• **Activity**: An exact copy of the entries below is needed, with every picture left out.

• **Information given**:
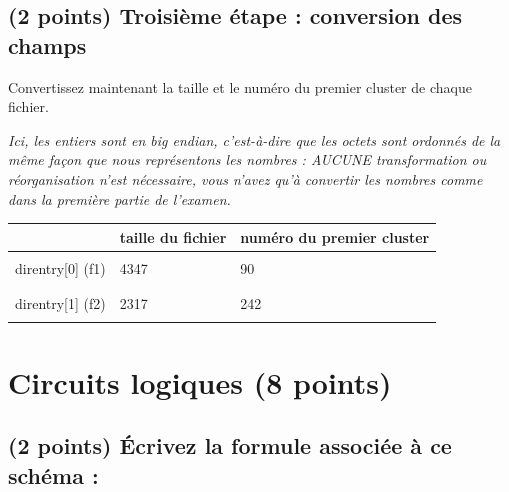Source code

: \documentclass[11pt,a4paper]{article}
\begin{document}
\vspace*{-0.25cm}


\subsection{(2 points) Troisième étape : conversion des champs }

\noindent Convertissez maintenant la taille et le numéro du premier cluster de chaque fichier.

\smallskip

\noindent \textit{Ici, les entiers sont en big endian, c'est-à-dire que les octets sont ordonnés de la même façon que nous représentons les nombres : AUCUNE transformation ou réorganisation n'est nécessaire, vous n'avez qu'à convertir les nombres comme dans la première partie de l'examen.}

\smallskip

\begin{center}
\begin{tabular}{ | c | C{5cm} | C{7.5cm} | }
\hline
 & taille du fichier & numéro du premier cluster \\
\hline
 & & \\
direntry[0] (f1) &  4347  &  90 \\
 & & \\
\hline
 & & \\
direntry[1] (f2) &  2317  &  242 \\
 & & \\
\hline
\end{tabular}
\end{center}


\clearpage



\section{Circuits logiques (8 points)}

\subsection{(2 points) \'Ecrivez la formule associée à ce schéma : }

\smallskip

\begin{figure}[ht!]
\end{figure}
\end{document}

• **Response area**:
Source code

: \documentclass[11pt,a4paper]{article}
\begin{document}
\vspace*{-0.25cm}


\subsection{(2 points) Troisième étape : conversion des champs }

\noindent Convertissez maintenant la taille et le numéro du premier cluster de chaque fichier.

\smallskip

\noindent \textit{Ici, les entiers sont en big endian, c'est-à-dire que les octets sont ordonnés de la même façon que nous représentons les nombres : AUCUNE transformation ou réorganisation n'est nécessaire, vous n'avez qu'à convertir les nombres comme dans la première partie de l'examen.}

\smallskip

\begin{center}
\begin{tabular}{ | c | C{5cm} | C{7.5cm} | }
\hline
 & taille du fichier & numéro du premier cluster \\
\hline
 & & \\
direntry[0] (f1) &  4347  &  90 \\
 & & \\
\hline
 & & \\
direntry[1] (f2) &  2317  &  242 \\
 & & \\
\hline
\end{tabular}
\end{center}


\clearpage



\section{Circuits logiques (8 points)}

\subsection{(2 points) \'Ecrivez la formule associée à ce schéma : }

\smallskip

\begin{figure}[ht!]
\end{figure}
\end{document}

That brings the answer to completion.